CANNON LAW, CRIMES, COVER-UPS AND CHAOS
Date: Tuesday, May 21 @ 02:42:00 CDT Topic: News and Views
I was sent a copy of an article written by an American non-Catholic entitled, "The Catholic Church and child sex abuse", which was allegedly published in the BBC News on Monday, 29 April 2002. The identity of the author was not furnished, therefore, I can not properly attribute the writing to a particular person. The content of the writing was found to be sufficiently interesting and informative to warrant my sharing it with you, the readers of vansopinion.com. Since I agree in substantial part with the writer, the article generally reflects my opinion on the subject. While the spotlight at the moment is on the Catholic Church, one must realize that the abuse of children and adults as well, by members of the clergy, transcends religions, denominations and time boundaries.

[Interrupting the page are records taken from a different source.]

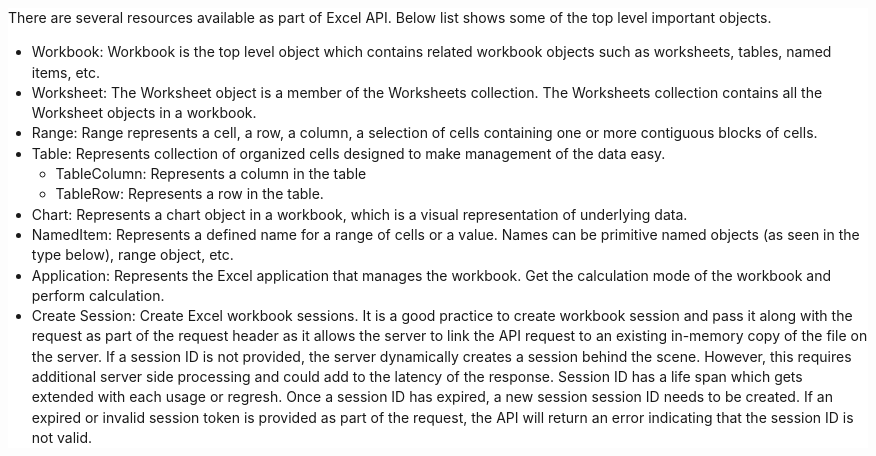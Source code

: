 There are several resources available as part of Excel API. Below list shows some of the top level important objects.

- Workbook: Workbook is the top level object which contains related workbook objects such as worksheets, tables, named items, etc.
- Worksheet: The Worksheet object is a member of the Worksheets collection. The Worksheets collection contains all the Worksheet objects in a workbook.
- Range: Range represents a cell, a row, a column, a selection of cells containing one or more contiguous blocks of cells.  
- Table: Represents collection of organized cells designed to make management of the data easy. 
  - TableColumn: Represents a column in the table
  - TableRow: Represents a row in the table. 
- Chart: Represents a chart object in a workbook, which is a visual representation of underlying data.  
- NamedItem: Represents a defined name for a range of cells or a value. Names can be primitive named objects (as seen in the type below), range object, etc.
- Application: Represents the Excel application that manages the workbook. Get the calculation mode of the workbook and perform calculation.
- Create Session: Create Excel workbook sessions. It is a good practice to create workbook session and pass it along with the request as part of the request header as it allows the server to link the API request to an existing in-memory copy of the file on the server. If a session ID is not provided, the server dynamically creates a session behind the scene. However, this requires additional server side processing and could add to the latency of the response. Session ID has a life span which gets extended with each usage or regresh. Once a session ID has expired, a new session session ID needs to be created. If an expired or invalid session token is provided as part of the request, the API will return an error indicating that the session ID is not valid.        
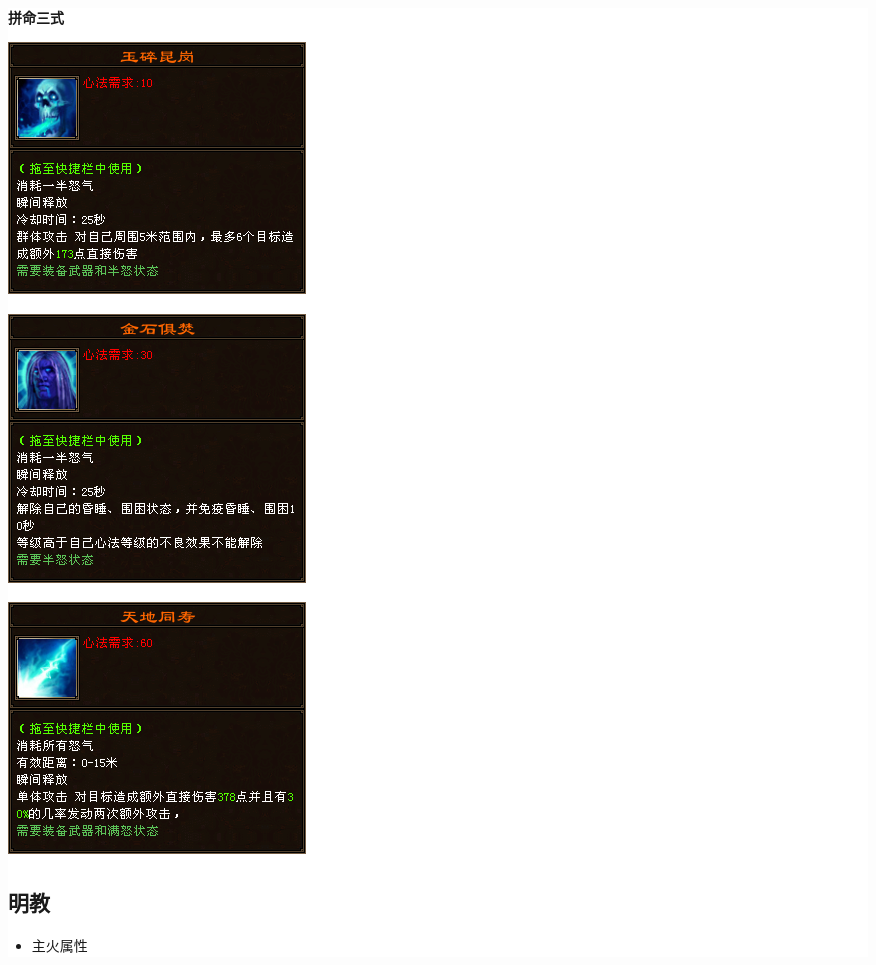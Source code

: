 **拼命三式**

![image-20220712100550765](assets/image-20220712100550765.png)

![image-20220712100604203](assets/image-20220712100604203.png)

![image-20220712100619500](assets/image-20220712100619500.png)



## 明教

- 主火属性
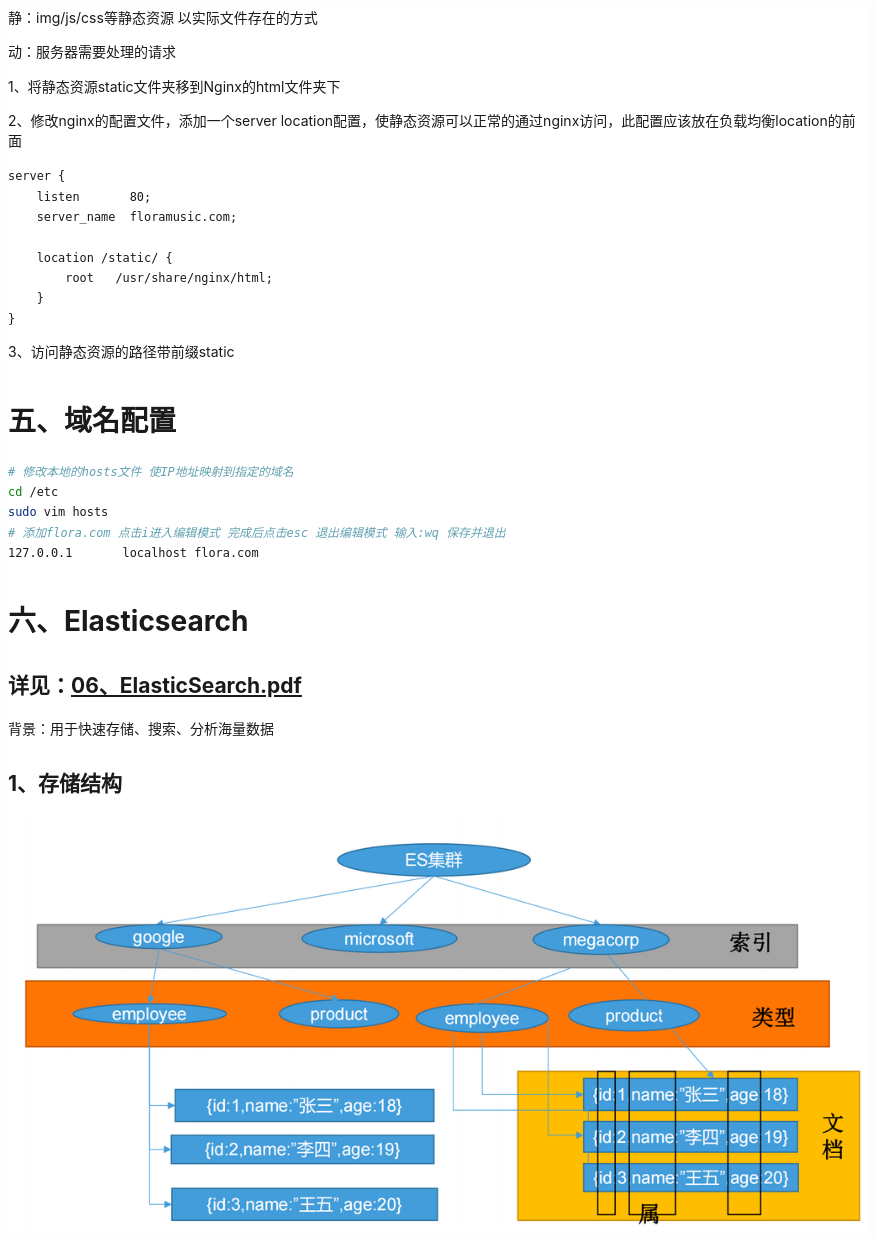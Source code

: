 静：img/js/css等静态资源 以实际文件存在的方式

动：服务器需要处理的请求

1、将静态资源static文件夹移到Nginx的html文件夹下

2、修改nginx的配置文件，添加一个server location配置，使静态资源可以正常的通过nginx访问，此配置应该放在负载均衡location的前面

```nginx
server {
    listen       80;
    server_name  floramusic.com;

    location /static/ {
        root   /usr/share/nginx/html;
    }
}
```

3、访问静态资源的路径带前缀static

# 五、域名配置

```bash
# 修改本地的hosts文件 使IP地址映射到指定的域名
cd /etc
sudo vim hosts
# 添加flora.com 点击i进入编辑模式 完成后点击esc 退出编辑模式 输入:wq 保存并退出
127.0.0.1       localhost flora.com
```

# 六、Elasticsearch

##  详见：[06、ElasticSearch.pdf](../_pdf/06、ElasticSearch.pdf) 

背景：用于快速存储、搜索、分析海量数据

## 1、存储结构



![image-20230115201210287](../_images/image-20230115201210287.png)
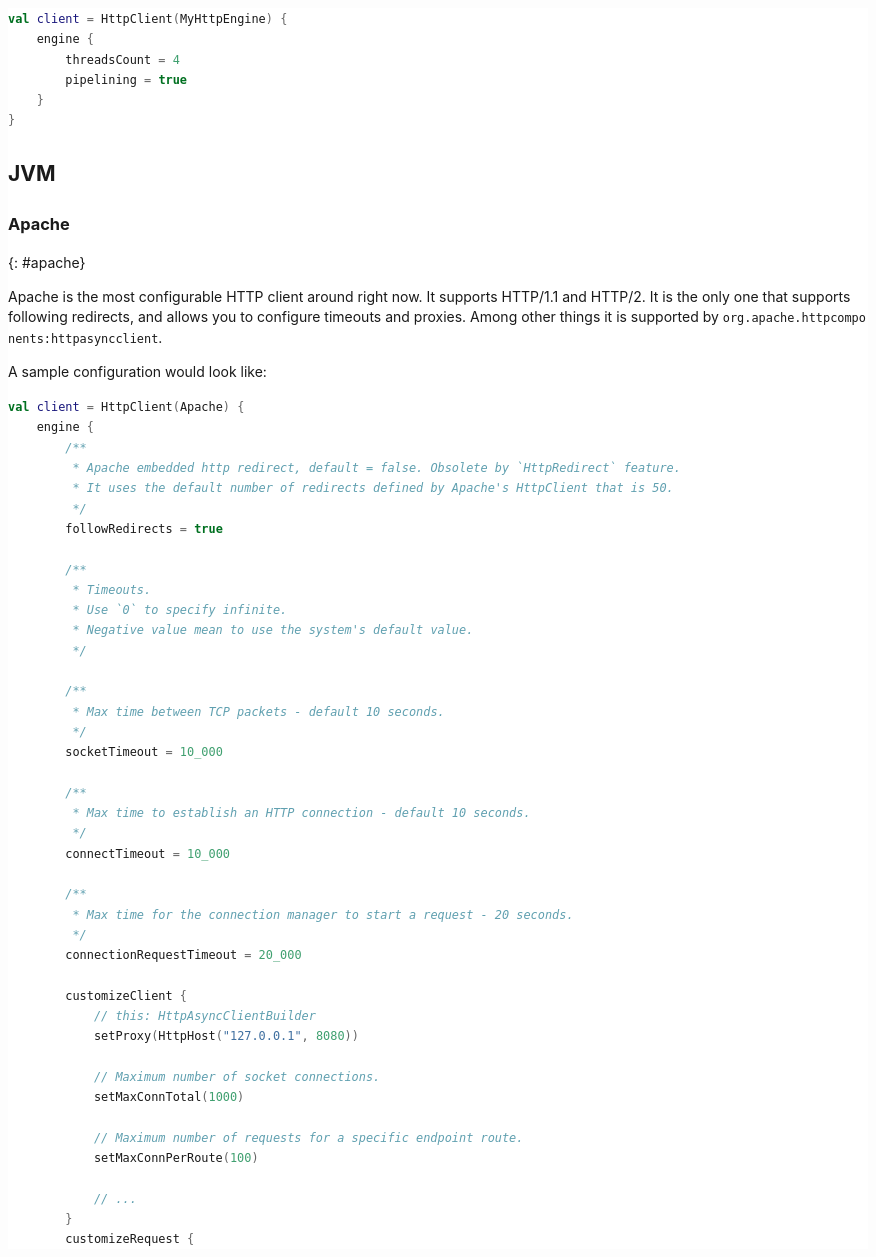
 ```kotlin
val client = HttpClient(MyHttpEngine) {
    engine {
        threadsCount = 4
        pipelining = true
    }
}
```

## JVM

### Apache

{: #apache}

Apache is the most configurable HTTP client around right now. It supports HTTP/1.1 and HTTP/2. 
It is the only one that supports following redirects, and allows you to configure timeouts and proxies. 
Among other things it is supported by `org.apache.httpcomponents:httpasyncclient`.

A sample configuration would look like:

```kotlin
val client = HttpClient(Apache) {
    engine {
        /**
         * Apache embedded http redirect, default = false. Obsolete by `HttpRedirect` feature.
         * It uses the default number of redirects defined by Apache's HttpClient that is 50.
         */
        followRedirects = true

        /**
         * Timeouts.
         * Use `0` to specify infinite.
         * Negative value mean to use the system's default value.
         */

        /**
         * Max time between TCP packets - default 10 seconds.
         */
        socketTimeout = 10_000

        /**
         * Max time to establish an HTTP connection - default 10 seconds.
         */
        connectTimeout = 10_000

        /**
         * Max time for the connection manager to start a request - 20 seconds.
         */
        connectionRequestTimeout = 20_000

        customizeClient {
            // this: HttpAsyncClientBuilder
            setProxy(HttpHost("127.0.0.1", 8080))

            // Maximum number of socket connections.
            setMaxConnTotal(1000)

            // Maximum number of requests for a specific endpoint route.
            setMaxConnPerRoute(100)

            // ...
        }
        customizeRequest {
```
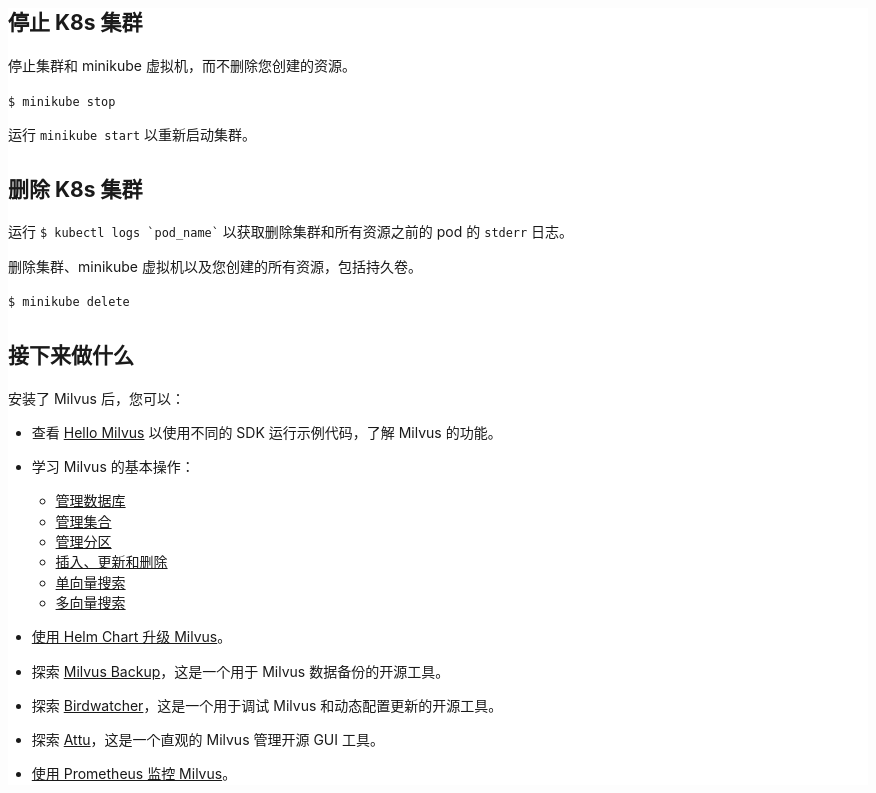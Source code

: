 ## 停止 K8s 集群

停止集群和 minikube 虚拟机，而不删除您创建的资源。

```bash
$ minikube stop
```

运行 `minikube start` 以重新启动集群。

## 删除 K8s 集群

<div class="alert note">
运行 <code>$ kubectl logs `pod_name`</code> 以获取删除集群和所有资源之前的 pod 的 <code>stderr</code> 日志。
</div>

删除集群、minikube 虚拟机以及您创建的所有资源，包括持久卷。

```bash
$ minikube delete
```

## 接下来做什么

安装了 Milvus 后，您可以：

- 查看 [Hello Milvus](quickstart.md) 以使用不同的 SDK 运行示例代码，了解 Milvus 的功能。

- 学习 Milvus 的基本操作：
  - [管理数据库](manage_databases.md)
  - [管理集合](manage-collections.md)
  - [管理分区](manage-partitions.md)
  - [插入、更新和删除](insert-update-delete.md)
  - [单向量搜索](single-vector-search.md)
  - [多向量搜索](multi-vector-search.md)

- [使用 Helm Chart 升级 Milvus](upgrade_milvus_standalone-helm.md)。
- 探索 [Milvus Backup](milvus_backup_overview.md)，这是一个用于 Milvus 数据备份的开源工具。
- 探索 [Birdwatcher](birdwatcher_overview.md)，这是一个用于调试 Milvus 和动态配置更新的开源工具。
- 探索 [Attu](https://milvus.io/docs/attu.md)，这是一个直观的 Milvus 管理开源 GUI 工具。
- [使用 Prometheus 监控 Milvus](monitor.md)。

The Catholic Church and child sex abuse I
have not touched on the resounding scandal of the Catholic
church because I thought all commentary would be premature
and, as they say, subject to revision until the Pope had
spoken.
I now realize what a friend called "a wise
precaution" was actually a sign of a false assumption on my
part, a misunderstanding I share with probably millions of
people outside the Catholic faith. A misapprehension, I hate
to confess, about the way the Roman Catholic church is run.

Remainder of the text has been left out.